* [Prompt]: Count up the lines of the data below that contain the string "mentioned", then give only the total.

* [Available records]:

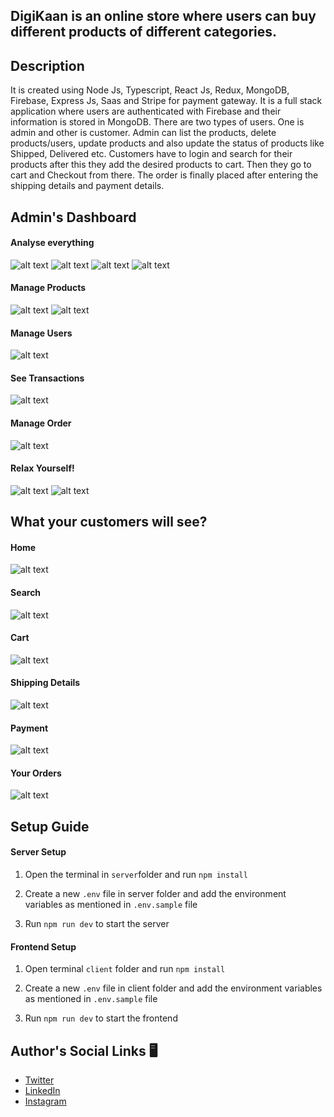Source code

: ## DigiKaan is an online store where users can buy different products of different categories.

## Description 
It is created using Node Js, Typescript, React Js, Redux, MongoDB, Firebase, Express Js, Saas and Stripe for payment gateway. It is a full stack application where users are authenticated with Firebase and their information is stored in MongoDB. There are two types of users. One is admin and other is customer. Admin can list the products, delete products/users, update products and also update the status of products like Shipped, Delivered etc. Customers have to login and search for their products after this they add the desired products to cart. Then they go to cart and Checkout from there. The order is finally placed after entering the shipping details and payment details.

## Admin's Dashboard 

#### Analyse everything
![alt text](assets/admin_d1.png)
![alt text](assets/admin_d7.png)
![alt text](assets/admin_d9.png)
![alt text](assets/admin_d8.png)

#### Manage Products
![alt text](assets/admin_d2.png)
![alt text](assets/admin_d3.png)

#### Manage Users
![alt text](assets/admin_d4.png)

#### See Transactions
![alt text](assets/admin_d5.png)

#### Manage Order
![alt text](assets/admin_d6.png)

#### Relax Yourself!
![alt text](assets/admin_d10.png)
![alt text](assets/admin_d11.png)

## What your customers will see?
#### Home
![alt text](assets/home.png)
#### Search
![alt text](assets/Search.png)
#### Cart
![alt text](assets/Cart.png)
#### Shipping Details
![alt text](assets/Shipping.png)
#### Payment
![alt text](assets/Pay.png)
#### Your Orders 
![alt text](assets/orders.png)

## Setup Guide

#### Server Setup

1. Open the terminal in `server`folder and run `npm install`

2. Create a new `.env` file in server folder and add the environment variables as mentioned in `.env.sample` file

3. Run `npm run dev` to start the server

#### Frontend Setup

1. Open terminal `client` folder and run `npm install`

2.  Create a new `.env` file in client folder and add the environment variables as mentioned in `.env.sample` file

3. Run `npm run dev` to start the frontend


## Author's Social Links 🖥️

- [Twitter](https://twitter.com/rahu__24)
- [LinkedIn](https://www.linkedin.com/in/rahu24/)
- [Instagram](https://www.instagram.com/rahu__24/)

* [Answer area]: 2